Il Nobel per la Chimica quest’anno e’ stato assegnato a tre scienziati, Frances H. Arnold, George P. Smith e Gregory P. Winter, per i loro lavori innovativi nei campi della biochimica e dell'enzimologia riguardanti l'evoluzione diretta delle proteine e degli enzimi per dotarli di nuove caratteristiche e utilizzarli per fabbricare dai biocarburanti ai prodotti farmaceutici. In pratica i tre hanno riprodotto in laboratorio quello che l’evoluzione ha fatto in miliardi di anni.

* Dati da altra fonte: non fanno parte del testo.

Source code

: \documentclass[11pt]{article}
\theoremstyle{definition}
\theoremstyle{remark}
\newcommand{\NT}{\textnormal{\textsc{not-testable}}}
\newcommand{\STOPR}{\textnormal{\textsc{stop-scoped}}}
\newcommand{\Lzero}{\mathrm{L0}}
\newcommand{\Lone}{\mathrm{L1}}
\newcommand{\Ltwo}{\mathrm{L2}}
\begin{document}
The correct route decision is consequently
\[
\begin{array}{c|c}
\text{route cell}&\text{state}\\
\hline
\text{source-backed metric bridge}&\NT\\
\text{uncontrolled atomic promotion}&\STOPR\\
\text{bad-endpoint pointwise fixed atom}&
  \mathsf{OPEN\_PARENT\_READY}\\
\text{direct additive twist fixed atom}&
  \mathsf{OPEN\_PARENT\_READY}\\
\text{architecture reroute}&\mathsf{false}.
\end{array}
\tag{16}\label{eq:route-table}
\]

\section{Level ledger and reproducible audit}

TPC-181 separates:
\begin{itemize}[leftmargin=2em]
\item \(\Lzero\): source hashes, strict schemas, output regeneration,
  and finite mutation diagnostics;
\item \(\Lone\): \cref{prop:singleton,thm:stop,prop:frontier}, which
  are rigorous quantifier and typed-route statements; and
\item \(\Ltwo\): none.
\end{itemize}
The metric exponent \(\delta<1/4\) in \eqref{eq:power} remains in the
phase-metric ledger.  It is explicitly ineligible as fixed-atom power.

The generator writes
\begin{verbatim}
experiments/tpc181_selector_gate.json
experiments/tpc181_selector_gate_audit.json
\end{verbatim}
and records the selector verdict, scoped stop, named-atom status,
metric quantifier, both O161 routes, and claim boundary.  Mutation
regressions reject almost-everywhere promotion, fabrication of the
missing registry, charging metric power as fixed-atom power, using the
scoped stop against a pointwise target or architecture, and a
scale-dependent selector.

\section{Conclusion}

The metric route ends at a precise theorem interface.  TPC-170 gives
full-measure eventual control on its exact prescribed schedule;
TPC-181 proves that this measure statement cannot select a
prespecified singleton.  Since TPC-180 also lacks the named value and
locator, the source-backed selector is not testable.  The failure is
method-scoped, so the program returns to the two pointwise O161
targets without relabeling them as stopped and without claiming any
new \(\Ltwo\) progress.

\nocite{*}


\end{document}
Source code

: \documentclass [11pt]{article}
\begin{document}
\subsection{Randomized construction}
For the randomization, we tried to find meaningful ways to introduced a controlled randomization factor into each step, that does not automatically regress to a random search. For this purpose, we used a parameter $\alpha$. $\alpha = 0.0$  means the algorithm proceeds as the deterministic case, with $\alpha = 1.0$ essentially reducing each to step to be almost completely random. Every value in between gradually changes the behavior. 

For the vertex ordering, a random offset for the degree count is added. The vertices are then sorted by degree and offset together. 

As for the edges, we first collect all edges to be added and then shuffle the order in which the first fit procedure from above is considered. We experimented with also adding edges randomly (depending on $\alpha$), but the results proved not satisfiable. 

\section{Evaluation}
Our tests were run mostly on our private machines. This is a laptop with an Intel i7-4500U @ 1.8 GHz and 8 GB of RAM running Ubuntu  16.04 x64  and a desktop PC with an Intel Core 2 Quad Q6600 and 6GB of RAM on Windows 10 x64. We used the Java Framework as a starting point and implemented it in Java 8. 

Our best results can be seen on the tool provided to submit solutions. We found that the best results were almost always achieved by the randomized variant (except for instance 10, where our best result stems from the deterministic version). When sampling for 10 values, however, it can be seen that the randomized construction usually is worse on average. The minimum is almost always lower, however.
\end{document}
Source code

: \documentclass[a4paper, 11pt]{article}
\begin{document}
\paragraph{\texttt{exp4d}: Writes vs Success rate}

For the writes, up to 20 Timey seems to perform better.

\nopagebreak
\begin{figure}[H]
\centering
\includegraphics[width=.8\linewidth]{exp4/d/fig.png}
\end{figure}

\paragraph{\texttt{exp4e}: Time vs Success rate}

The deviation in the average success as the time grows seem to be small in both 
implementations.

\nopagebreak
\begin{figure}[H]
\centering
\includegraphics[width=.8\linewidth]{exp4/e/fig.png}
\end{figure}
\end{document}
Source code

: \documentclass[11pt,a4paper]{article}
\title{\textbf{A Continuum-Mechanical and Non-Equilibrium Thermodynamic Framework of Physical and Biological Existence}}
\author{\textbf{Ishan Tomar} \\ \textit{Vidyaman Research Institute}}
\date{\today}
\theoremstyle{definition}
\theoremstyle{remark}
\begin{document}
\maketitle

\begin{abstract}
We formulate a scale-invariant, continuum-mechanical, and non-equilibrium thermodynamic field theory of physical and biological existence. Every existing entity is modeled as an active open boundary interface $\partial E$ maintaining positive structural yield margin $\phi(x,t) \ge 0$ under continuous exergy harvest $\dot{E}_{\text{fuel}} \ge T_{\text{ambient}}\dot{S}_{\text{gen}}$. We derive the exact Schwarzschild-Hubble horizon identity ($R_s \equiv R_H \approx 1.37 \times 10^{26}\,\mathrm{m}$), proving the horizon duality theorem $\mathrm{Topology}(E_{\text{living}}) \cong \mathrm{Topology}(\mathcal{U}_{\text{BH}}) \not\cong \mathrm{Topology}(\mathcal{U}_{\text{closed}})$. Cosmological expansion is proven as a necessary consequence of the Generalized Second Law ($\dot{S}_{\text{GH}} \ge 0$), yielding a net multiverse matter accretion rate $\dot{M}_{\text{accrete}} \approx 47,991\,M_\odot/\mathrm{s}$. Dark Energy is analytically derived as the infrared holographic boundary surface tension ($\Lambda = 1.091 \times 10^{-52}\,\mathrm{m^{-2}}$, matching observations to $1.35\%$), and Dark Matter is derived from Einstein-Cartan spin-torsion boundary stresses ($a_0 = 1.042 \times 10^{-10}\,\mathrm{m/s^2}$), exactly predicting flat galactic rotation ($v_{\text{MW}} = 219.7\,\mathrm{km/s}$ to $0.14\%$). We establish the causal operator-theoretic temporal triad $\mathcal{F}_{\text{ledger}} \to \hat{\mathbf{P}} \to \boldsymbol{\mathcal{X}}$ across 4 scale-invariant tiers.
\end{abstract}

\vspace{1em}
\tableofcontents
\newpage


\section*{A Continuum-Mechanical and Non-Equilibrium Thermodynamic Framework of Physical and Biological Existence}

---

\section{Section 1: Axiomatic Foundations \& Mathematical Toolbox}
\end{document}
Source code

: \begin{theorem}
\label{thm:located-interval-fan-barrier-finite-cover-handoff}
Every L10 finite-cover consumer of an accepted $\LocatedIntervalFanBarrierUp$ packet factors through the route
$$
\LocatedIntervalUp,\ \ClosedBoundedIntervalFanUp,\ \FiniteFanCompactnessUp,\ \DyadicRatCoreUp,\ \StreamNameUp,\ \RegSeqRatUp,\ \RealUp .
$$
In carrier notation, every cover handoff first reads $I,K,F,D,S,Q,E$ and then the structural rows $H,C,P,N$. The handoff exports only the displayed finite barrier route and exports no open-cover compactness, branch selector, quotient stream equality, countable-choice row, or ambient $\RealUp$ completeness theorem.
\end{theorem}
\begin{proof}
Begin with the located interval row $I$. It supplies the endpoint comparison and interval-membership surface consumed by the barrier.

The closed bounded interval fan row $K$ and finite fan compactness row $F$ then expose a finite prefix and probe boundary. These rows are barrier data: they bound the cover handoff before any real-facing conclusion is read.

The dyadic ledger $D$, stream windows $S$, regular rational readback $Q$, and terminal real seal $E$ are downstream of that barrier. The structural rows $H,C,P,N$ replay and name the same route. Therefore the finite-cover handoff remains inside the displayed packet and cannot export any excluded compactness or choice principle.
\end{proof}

L’Italia “è all’avanguardia nella biochimica che genera un business di oltre 10 miliardi all’anno (10,7) grazie a sistemi di ricerca e produttivi da primato a livello internazionale", ha rivendicato la Coldiretti che sottolinea come “il valore della bioeconomia Made in Italy è in forte crescita grazie alla biofarmaceutica (5,1 miliardi), alla biochimica (3 miliardi), al biodiesel (0,4 miliardi) e alle altre bioenergie (2,2 miliardi) secondo il rapporto 2018 sulla bioeconomia in Europa".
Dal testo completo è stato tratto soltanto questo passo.